The history of the Dashwood family goes on from there. Other than a few of John Dashwood’s thoughts there is no dialog. In Pride and Prejudice we learn about The Bennets though their dialog. Thanks to Mr. Bennet’s rather pointed sense of humor this is some of Jane Austen’s wittiest dialog. 

"My dear Mr. Bennet," replied his wife, "how can you be so tiresome! You must know that I am thinking of his marrying one of them."

"Is that his design in settling here?"

"Design! nonsense, how can you talk so! But it is very likely that he may fall in love with one of them, and therefore you must visit him as soon as he comes."

"I see no occasion for that. You and the girls may go, or you may send them by themselves, which perhaps will be still better; for, as you are as handsome as any of them, Mr. Bingley might like you the best of the party."
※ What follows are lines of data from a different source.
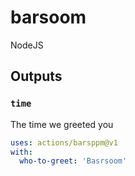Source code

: # barsoom

NodeJS

## Outputs

### `time`

The time we greeted you

```yaml
uses: actions/barsppm@v1
with:
  who-to-greet: 'Basrsoom'
```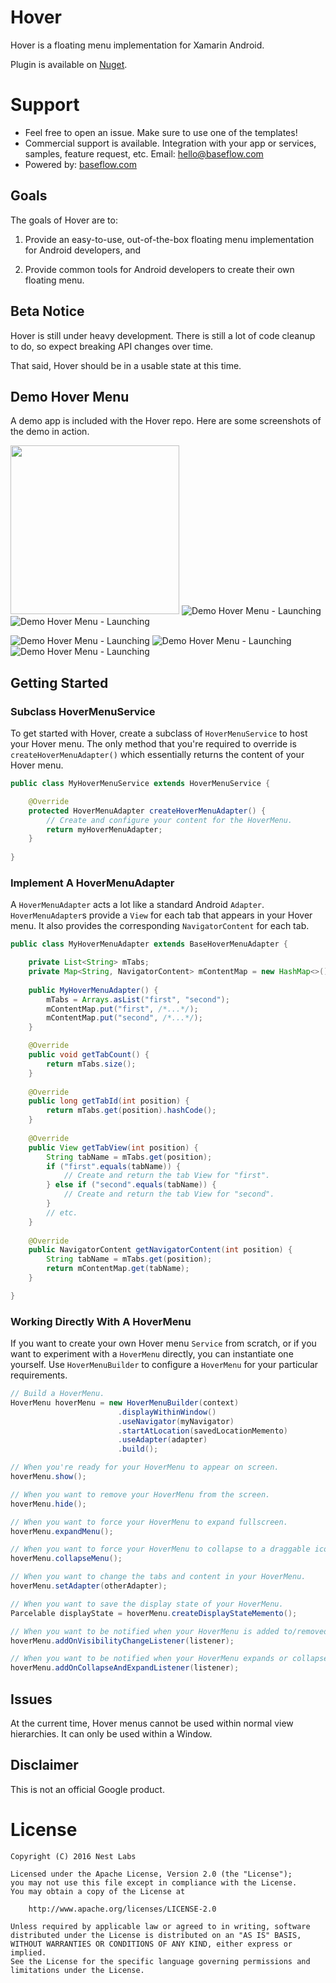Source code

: Hover
=====
Hover is a floating menu implementation for Xamarin Android.

Plugin is available on [Nuget](https://www.nuget.org/packages/Xam.Plugins.Android.Hover/).

# Support

* Feel free to open an issue. Make sure to use one of the templates!
* Commercial support is available. Integration with your app or services, samples, feature request, etc. Email: [hello@baseflow.com](mailto:hello@baseflow.com)
* Powered by: [baseflow.com](https://baseflow.com)

Goals
-----
The goals of Hover are to:

1. Provide an easy-to-use, out-of-the-box floating menu implementation for Android developers, and

1. Provide common tools for Android developers to create their own floating menu.

Beta Notice
-------
Hover is still under heavy development. There is still a lot of code cleanup to do, so expect breaking API changes over time.

That said, Hover should be in a usable state at this time.

Demo Hover Menu
---------------
A demo app is included with the Hover repo. Here are some screenshots of the demo in action.

<img src="https://raw.githubusercontent.com/matthew-carroll/hover/gh-pages/images/screenrecords/hover-demo-screenrecord.gif" width="270" /> ![Demo Hover Menu - Launching](https://raw.githubusercontent.com/matthew-carroll/hover/gh-pages/images/screenshots/hover-demo-homescreen.png) ![Demo Hover Menu - Launching](https://raw.githubusercontent.com/matthew-carroll/hover/gh-pages/images/screenshots/hover-demo-menu-intro.png) 

![Demo Hover Menu - Launching](https://raw.githubusercontent.com/matthew-carroll/hover/gh-pages/images/screenshots/hover-demo-menu-theming.png) ![Demo Hover Menu - Launching](https://raw.githubusercontent.com/matthew-carroll/hover/gh-pages/images/screenshots/hover-demo-menu-menulist.png) ![Demo Hover Menu - Launching](https://raw.githubusercontent.com/matthew-carroll/hover/gh-pages/images/screenshots/hover-demo-menu-placeholder.png)

Getting Started
---------------
### Subclass HoverMenuService
To get started with Hover, create a subclass of `HoverMenuService` to host your Hover menu. The only method that you're required to override is `createHoverMenuAdapter()` which essentially returns the content of your Hover menu.

```java
public class MyHoverMenuService extends HoverMenuService {

    @Override
    protected HoverMenuAdapter createHoverMenuAdapter() {
        // Create and configure your content for the HoverMenu.
        return myHoverMenuAdapter;
    }
    
}
```

### Implement A HoverMenuAdapter
A `HoverMenuAdapter` acts a lot like a standard Android `Adapter`. `HoverMenuAdapter`s provide a `View` for each tab that appears in your Hover menu. It also provides the corresponding `NavigatorContent` for each tab.

```java
public class MyHoverMenuAdapter extends BaseHoverMenuAdapter {

    private List<String> mTabs;
    private Map<String, NavigatorContent> mContentMap = new HashMap<>();
    
    public MyHoverMenuAdapter() {
        mTabs = Arrays.asList("first", "second");
        mContentMap.put("first", /*...*/);
        mContentMap.put("second", /*...*/);
    }

    @Override
    public void getTabCount() {
        return mTabs.size();
    }
    
    @Override
    public long getTabId(int position) {
        return mTabs.get(position).hashCode();
    }
    
    @Override
    public View getTabView(int position) {
        String tabName = mTabs.get(position);
        if ("first".equals(tabName)) {
            // Create and return the tab View for "first".
        } else if ("second".equals(tabName)) {
            // Create and return the tab View for "second".
        }
        // etc.
    }
    
    @Override
    public NavigatorContent getNavigatorContent(int position) {
        String tabName = mTabs.get(position);
        return mContentMap.get(tabName);
    }

}
```

### Working Directly With A HoverMenu
If you want to create your own Hover menu `Service` from scratch, or if you want to experiment with a `HoverMenu` directly, you can instantiate one yourself. Use `HoverMenuBuilder` to configure a `HoverMenu` for your particular requirements.

```java
// Build a HoverMenu.
HoverMenu hoverMenu = new HoverMenuBuilder(context)
                        .displayWithinWindow()
                        .useNavigator(myNavigator)
                        .startAtLocation(savedLocationMemento)
                        .useAdapter(adapter)
                        .build();

// When you're ready for your HoverMenu to appear on screen.
hoverMenu.show();

// When you want to remove your HoverMenu from the screen.
hoverMenu.hide();

// When you want to force your HoverMenu to expand fullscreen.
hoverMenu.expandMenu();

// When you want to force your HoverMenu to collapse to a draggable icon.
hoverMenu.collapseMenu();

// When you want to change the tabs and content in your HoverMenu.
hoverMenu.setAdapter(otherAdapter);

// When you want to save the display state of your HoverMenu.
Parcelable displayState = hoverMenu.createDisplayStateMemento();

// When you want to be notified when your HoverMenu is added to/removed from the display.
hoverMenu.addOnVisibilityChangeListener(listener);

// When you want to be notified when your HoverMenu expands or collapses.
hoverMenu.addOnCollapseAndExpandListener(listener);
```

Issues
------
At the current time, Hover menus cannot be used within normal view hierarchies. It can only be used within a Window.

Disclaimer
--------
This is not an official Google product.

License
=======

    Copyright (C) 2016 Nest Labs

    Licensed under the Apache License, Version 2.0 (the "License");
    you may not use this file except in compliance with the License.
    You may obtain a copy of the License at

        http://www.apache.org/licenses/LICENSE-2.0

    Unless required by applicable law or agreed to in writing, software
    distributed under the License is distributed on an "AS IS" BASIS,
    WITHOUT WARRANTIES OR CONDITIONS OF ANY KIND, either express or implied.
    See the License for the specific language governing permissions and
    limitations under the License.
    
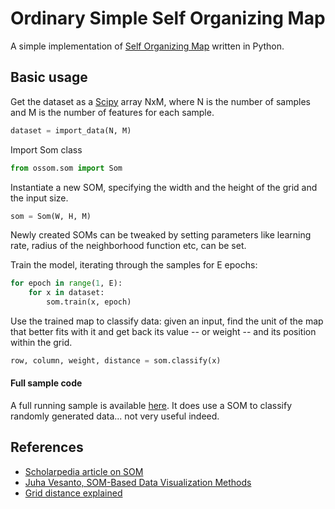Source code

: # Ordinary Simple Self Organizing Map

A simple implementation of [Self Organizing Map](https://en.wikipedia.org/wiki/Self-organizing_map) written in Python.

## Basic usage

Get the dataset as a [Scipy](https://www.scipy.org/) array NxM, where N is the number of samples and M is the number of features for each sample.
```python
dataset = import_data(N, M)
```

Import Som class
```python
from ossom.som import Som
```

Instantiate a new SOM, specifying the width and the height of the grid and the input size.
```python
som = Som(W, H, M)
```
Newly created SOMs can be tweaked by setting parameters like learning rate, radius of the neighborhood function etc, can be set.

Train the model, iterating through the samples for E epochs:
```python
for epoch in range(1, E):
    for x in dataset:
        som.train(x, epoch)
```

Use the trained map to classify data: given an input, find the unit of the map that better fits with it and get back its value -- or weight -- and its position within the grid.
```python
row, column, weight, distance = som.classify(x)

```

#### Full sample code
A full running sample is available [here](test-som.py).
It does use a SOM to classify randomly generated data... not very useful indeed.

## References
* [Scholarpedia article on SOM](http://www.scholarpedia.org/article/Kohonen_network)
* [Juha Vesanto, SOM-Based Data Visualization Methods](http://citeseerx.ist.psu.edu/viewdoc/download;jsessionid=85500F9EEB8984A38B4A00A8A180ADF2?doi=10.1.1.26.8386&rep=rep1&type=pdf)
* [Grid distance explained](http://keekerdc.com/2011/03/hexagon-grids-coordinate-systems-and-distance-calculations/)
So we learn about Mrs. Bennet’ obsession with marriage and how sarcastic Mr. Bennet can be.

In Sense and Sensibility we get the John Dashwood's character in a narrative form.

“He was not an ill-disposed young man, unless to be rather cold hearted and rather selfish is to be ill-disposed: but he was, in general, well respected; for he conducted himself with propriety in the discharge of his ordinary duties. Had he married a more amiable woman, he might have been made still more respectable than he was:--he might even have been made amiable himself; for he was very young when he married, and very fond of his wife. But Mrs. John Dashwood was a strong caricature of himself;-- more narrow-minded and selfish.”

Of course we also learn about Elinor and Marianne.

“Elinor, this eldest daughter, … possessed a strength of understanding, and coolness of judgment, which qualified her, though only nineteen, to be the counsellor of her mother…”
Marianne's abilities were, in many respects, quite equal to Elinor's. She was sensible and clever; but eager in everything: her sorrows, her joys, could have no moderation. She was generous, amiable, interesting: she was everything but prudent.”

We learn about John, Elinor, and Marianne Dashwood through brilliantly composed, concise and sometimes devastating narrative rather than sparkling dialog. 

So Pride and Prejudice starts with light, bright dialog while Sense and Sensibility starts with a history lesson. Jane Austen’s other novels mix dialog and narrative in their first chapters (except Northanger Abbey), but none opens quite like Pride and Prejudice.

Jane Austen was a very talented and versatile writer. Her novels are unique and varied; each one is special in its own way. She may have thought Pride and Prejudice to be “too light and bright and sparkling” but she created it as such from the opening chapter and most readers would not have it any other way.